» Records to use:
——

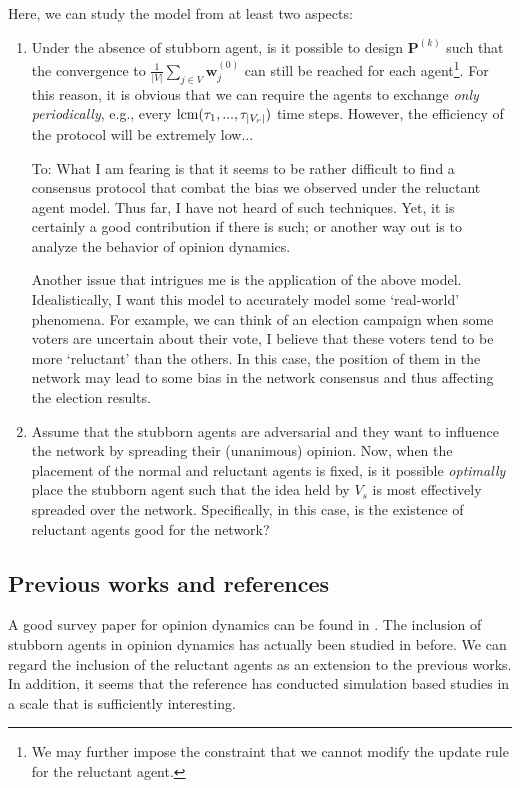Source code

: \documentclass[10pt]{article}
\theoremstyle{t}
\begin{document}
Here, we can study the model from at least two aspects: \vspace{.2cm}
\begin{enumerate}
\item Under the absence of stubborn agent, is it possible to design ${\bm P}^{(k)}$ such that the convergence to $\frac{1}{|V|} \sum_{j \in V} {\bm w}_j^{(0)}$ can still be reached for each agent\footnote{We may further impose the constraint that we cannot modify the update rule for the reluctant agent.}. For this reason, it is obvious that we can require the agents to exchange \emph{only periodically}, e.g., every ${\rm lcm}(\tau_1,...,\tau_{|V_r|})$ time steps. However, the efficiency of the protocol will be extremely low...\vspace{.2cm}

{\color{red} To: What I am fearing is that it seems to be rather difficult to find a consensus protocol that combat the bias we observed under the reluctant agent model. Thus far, I have not heard of such techniques. Yet, it is certainly a good contribution if there is such; or another way out is to analyze the behavior of opinion dynamics.}\vspace{.2cm}

Another issue that intrigues me is the application of the above model. Idealistically, I want this model to accurately model some `real-world' phenomena. For example, we can think of an election campaign when some voters are uncertain about their vote, I believe that these voters tend to be more `reluctant' than the others. In this case, the position of them in the network may lead to some bias in the network consensus and thus affecting the election results. \vspace{.2cm}

\item Assume that the stubborn agents are adversarial and they want to influence the network by spreading their (unanimous) opinion. Now, when the placement of the normal and reluctant agents is fixed, is it possible \emph{optimally} place the stubborn agent such that the idea held by $V_s$ is most effectively spreaded over the network. Specifically, in this case, is the existence of reluctant agents good for the network?\end{enumerate}



\subsection{Previous works and references} 
A good survey paper for opinion dynamics can be found in \cite{Fagnani2014}. The inclusion of stubborn agents in opinion dynamics has actually been studied in \cite{Acemoglu2013} before. We can regard the inclusion of the reluctant agents as an extension to the previous works. In addition, it seems that the reference \cite{Das2014} has conducted simulation based studies in a scale that is sufficiently interesting.  \vspace{.2cm}
\end{document}

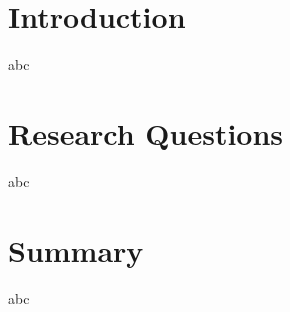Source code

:\documentclass{beamer}
\begin{document}
\section{Introduction}
\begin{frame}
    abc
\end{frame} 

\section{Research Questions}
\begin{frame}
    abc
\end{frame} 

\section{Summary}
\begin{frame}
    abc
\end{frame} 
\end{document}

——

Transcribe every entry word for word, but skip the pictures.

Source code

: \documentclass[10pt]{article}
\theoremstyle{t}
\begin{document}
Here, we can study the model from at least two aspects: \vspace{.2cm}
\begin{enumerate}
\item Under the absence of stubborn agent, is it possible to design ${\bm P}^{(k)}$ such that the convergence to $\frac{1}{|V|} \sum_{j \in V} {\bm w}_j^{(0)}$ can still be reached for each agent\footnote{We may further impose the constraint that we cannot modify the update rule for the reluctant agent.}. For this reason, it is obvious that we can require the agents to exchange \emph{only periodically}, e.g., every ${\rm lcm}(\tau_1,...,\tau_{|V_r|})$ time steps. However, the efficiency of the protocol will be extremely low...\vspace{.2cm}

{\color{red} To: What I am fearing is that it seems to be rather difficult to find a consensus protocol that combat the bias we observed under the reluctant agent model. Thus far, I have not heard of such techniques. Yet, it is certainly a good contribution if there is such; or another way out is to analyze the behavior of opinion dynamics.}\vspace{.2cm}

Another issue that intrigues me is the application of the above model. Idealistically, I want this model to accurately model some `real-world' phenomena. For example, we can think of an election campaign when some voters are uncertain about their vote, I believe that these voters tend to be more `reluctant' than the others. In this case, the position of them in the network may lead to some bias in the network consensus and thus affecting the election results. \vspace{.2cm}

\item Assume that the stubborn agents are adversarial and they want to influence the network by spreading their (unanimous) opinion. Now, when the placement of the normal and reluctant agents is fixed, is it possible \emph{optimally} place the stubborn agent such that the idea held by $V_s$ is most effectively spreaded over the network. Specifically, in this case, is the existence of reluctant agents good for the network?\end{enumerate}



\subsection{Previous works and references} 
A good survey paper for opinion dynamics can be found in \cite{Fagnani2014}. The inclusion of stubborn agents in opinion dynamics has actually been studied in \cite{Acemoglu2013} before. We can regard the inclusion of the reluctant agents as an extension to the previous works. In addition, it seems that the reference \cite{Das2014} has conducted simulation based studies in a scale that is sufficiently interesting.  \vspace{.2cm}
\end{document}

Source code

:\documentclass{beamer}
\begin{document}
\section{Introduction}
\begin{frame}
    abc
\end{frame} 

\section{Research Questions}
\begin{frame}
    abc
\end{frame} 

\section{Summary}
\begin{frame}
    abc
\end{frame} 
\end{document}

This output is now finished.